Campus & Community

Minority medical students at fellowship symposium

2 min read

Carlos Paz spent his childhood laboring in California’s grape fields. Today, the Harvard Medical student is conducting research on circadian rhythms.

“I knew from a very early age that if I didn’t want to do physical labor all my life, I would have to go to college and excel in school,” he said,

Former Los Angeles gang member, Omar Sahagun, is also a Harvard Medical student. He is conducting research on the role of immune system proteins in breast milk.

“I can never change where I came from,” Sahagun said, “But I have learned that I can, and will, change where I am headed.”

Paz and Sahagun are joining more than 30 other minority medical students from across the country, many of whom have similar stories of dramatic personal achievement, for the Symposium of the Fellowship Program in Academic Medicine for Minority Students in Princeton, N.J. (March 7-8).

Hosted by the Bristol-Myers Squibb Pharmaceutical Research Institute, the fellowship program gives students an opportunity to interact with other medical school students and faculty, and to present their research project findings. The program is designed to encourage medical students from minority groups to pursue academic medicine and careers in biomedical research.

African Americans, mainland Puerto Ricans, Mexican-Americans, and American Indians make up 18 percent of the U.S. population, but less than four percent of the M.D. faculty in the nation’s medical schools.
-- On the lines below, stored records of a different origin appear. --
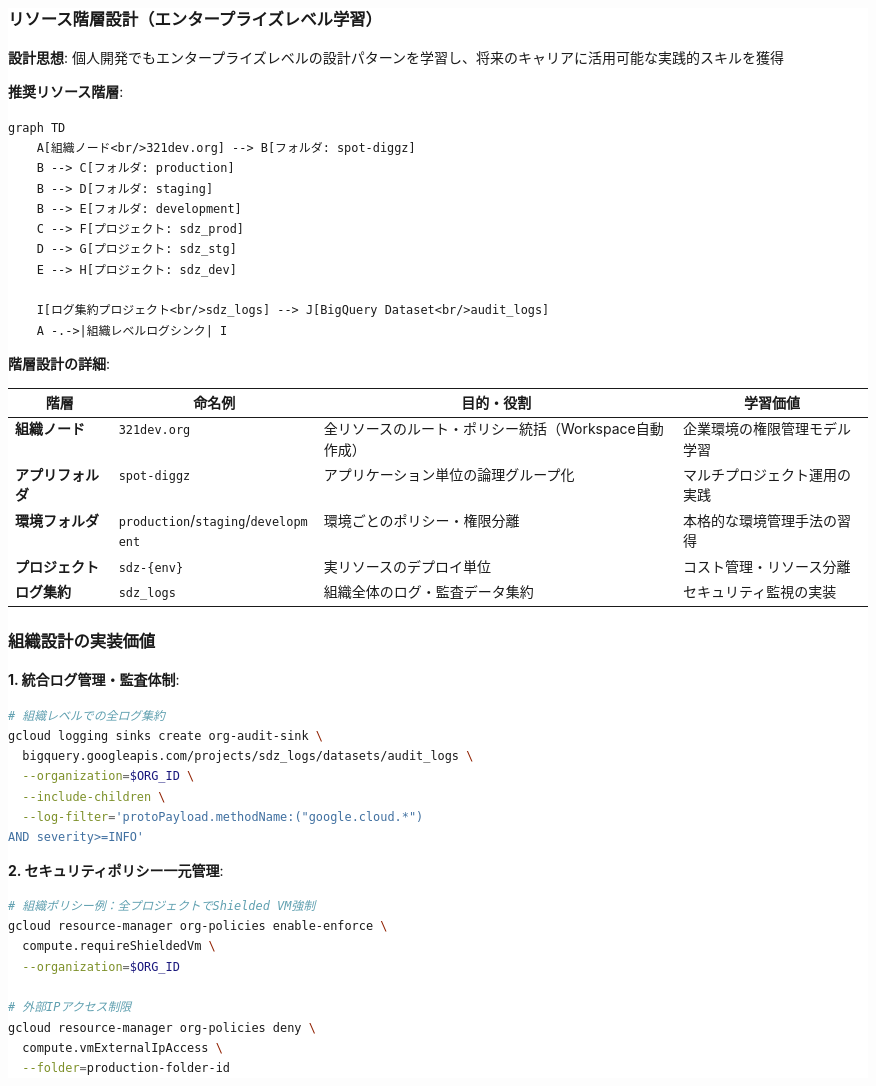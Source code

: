 ### リソース階層設計（エンタープライズレベル学習）

**設計思想**: 個人開発でもエンタープライズレベルの設計パターンを学習し、将来のキャリアに活用可能な実践的スキルを獲得

**推奨リソース階層**:
```mermaid
graph TD
    A[組織ノード<br/>321dev.org] --> B[フォルダ: spot-diggz]
    B --> C[フォルダ: production]
    B --> D[フォルダ: staging] 
    B --> E[フォルダ: development]
    C --> F[プロジェクト: sdz_prod]
    D --> G[プロジェクト: sdz_stg]
    E --> H[プロジェクト: sdz_dev]
    
    I[ログ集約プロジェクト<br/>sdz_logs] --> J[BigQuery Dataset<br/>audit_logs]
    A -.->|組織レベルログシンク| I
```

**階層設計の詳細**:

| 階層 | 命名例 | 目的・役割 | 学習価値 |
|------|--------|------------|----------|
| **組織ノード** | `321dev.org` | 全リソースのルート・ポリシー統括（Workspace自動作成） | 企業環境の権限管理モデル学習 |
| **アプリフォルダ** | `spot-diggz` | アプリケーション単位の論理グループ化 | マルチプロジェクト運用の実践 |
| **環境フォルダ** | `production`/`staging`/`development` | 環境ごとのポリシー・権限分離 | 本格的な環境管理手法の習得 |
| **プロジェクト** | `sdz-{env}` | 実リソースのデプロイ単位 | コスト管理・リソース分離 |
| **ログ集約** | `sdz_logs` | 組織全体のログ・監査データ集約 | セキュリティ監視の実装 |

### 組織設計の実装価値

**1. 統合ログ管理・監査体制**:
```bash
# 組織レベルでの全ログ集約
gcloud logging sinks create org-audit-sink \
  bigquery.googleapis.com/projects/sdz_logs/datasets/audit_logs \
  --organization=$ORG_ID \
  --include-children \
  --log-filter='protoPayload.methodName:("google.cloud.*")
AND severity>=INFO'
```

**2. セキュリティポリシー一元管理**:
```bash
# 組織ポリシー例：全プロジェクトでShielded VM強制
gcloud resource-manager org-policies enable-enforce \
  compute.requireShieldedVm \
  --organization=$ORG_ID

# 外部IPアクセス制限
gcloud resource-manager org-policies deny \
  compute.vmExternalIpAccess \
  --folder=production-folder-id
```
As part of the symposium, the medical students will lead a “role model roundtable,” in which they will share their academic and life experiences with New Jersey and Philadelphia high school students.

More than 450 fellows have completed the fellowship program since it was founded in 1984. The program has received more than $3 million from the Bristol-Myers Squibb Foundation, which has been a supporter since 1990 and has acted as sole funder since 1993.

The fellows are second-through-fourth-year minority medical students who are nominated by their deans and chosen by a committee of medical school faculty and biomedical researchers. Fellows are selected based on their academic achievements, leadership abilities, and potential for assuming responsible roles in academic medicine.